Basilio Baltasar
Ciertas obras literarias pasan de una a otra generación sin que en sus manos se agote el sentido ni el sesgo con que su autor supo escribirlas. Nunca insistiremos lo bastante en la conveniencia de leer a los clásicos y siempre lamentaremos que sea necesario hacerlo con tanta insistencia. Su estilo nos regocija. Su dicción, nos consuela. La elegancia de sus formas, nos asombra. Su inteligencia nos sume en el estupor.
La enseñanza del sonriente Demócrito y la gracia del jardinero Epicuro que Lucrecio evocó en su Rerum Natura ilustran el origen remoto de esa extraña ciencia sin científicos que nació en la vieja Grecia. Fidelísimos copistas monacales y audaces pioneros supieron entender a lo largo de los siglos la descomunal visión que les conduciría desde la intuición poética hasta las desconcertantes certezas de nuestra época.
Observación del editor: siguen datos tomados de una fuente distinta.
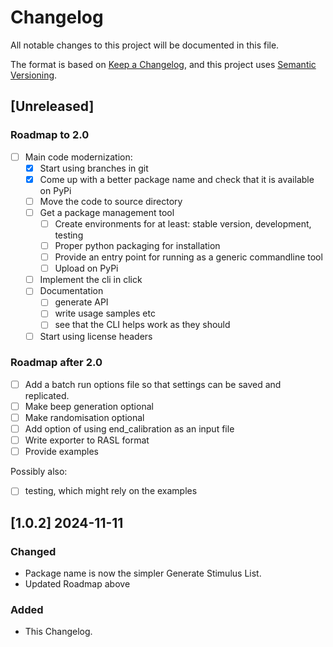 # Changelog

All notable changes to this project will be documented in this file.

The format is based on [Keep a Changelog](https://keepachangelog.com/en/1.1.0/),
and this project uses [Semantic Versioning](https://semver.org/spec/v2.0.0.html).

[//]: # (Possible headings in a release:)
[//]: # (Highlights for shiny new features.)
[//]: # (Added for new features.)
[//]: # (Changed for changes in existing functionality.)
[//]: # (Refactor when functionality does not change but moves.)
[//]: # (Documentation for updates to docs.)
[//]: # (Testing for updates to tests.)
[//]: # (Deprecated for soon-to-be removed features.)
[//]: # (Removed for now removed features.)
[//]: # (Fixed for any bug fixes.)
[//]: # (Security in case of vulnerabilities.)
[//]: # (New contributors for first contributions.)

[//]: # (And ofcourse if a version needs to be YANKED:)
[//]: # (## [version number] [data] [YANKED])


## [Unreleased]

### Roadmap to 2.0
- [ ] Main code modernization:
  - [x] Start using branches in git
  - [x] Come up with a better package name and check that it is available on PyPi
  - [ ] Move the code to source directory
  - [ ] Get a package management tool
    - [ ] Create environments for at least: stable version, development, testing
    - [ ] Proper python packaging for installation
    - [ ] Provide an entry point for running as a generic commandline tool
    - [ ] Upload on PyPi
  - [ ] Implement the cli in click
  - [ ] Documentation
	  - [ ] generate API
	  - [ ] write usage samples etc
	  - [ ] see that the CLI helps work as they should
  - [ ] Start using license headers  
  
### Roadmap after 2.0
- [ ] Add a batch run options file so that settings can be saved and
  replicated.
- [ ] Make beep generation optional
- [ ] Make randomisation optional
- [ ] Add option of using end_calibration as an input file
- [ ] Write exporter to RASL format
- [ ] Provide examples

Possibly also:

- [ ] testing, which might rely on the examples

## [1.0.2] 2024-11-11

### Changed
- Package name is now the simpler Generate Stimulus List.
- Updated Roadmap above

### Added

- This Changelog.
En Lucrecio aún pueden leerse algunos hallazgos que, sin embargo, permanecerán recluidos todavía durante un tiempo en los anales de la poesía. Recuerda Lucrecio en el preámbulo de su libro cuarto que su amarga doctrina no gusta a todo el mundo. Luego procede a exponer su teoría de los simulacros y describe el modo en que las películas desprendidas de la corteza exterior de las cosas, vuelan de aquí para allá. Dice que las cosas emiten efigies de sí mismas y que despiden emanaciones. Lucrecio analiza la mecánica de los sentidos, la información que proporcionan a la mente, y subraya la sutil sustancia de los simulacros. Considera que sobre las cosas aletea una impalpable imagen y reflexiona sobre ese lugar en donde nuestros ojos empiezan a no poder percibir. Concluye advirtiendo que una multitud de simulacros vagan de muchas maneras, incapaces de excitar los sentidos del hombre.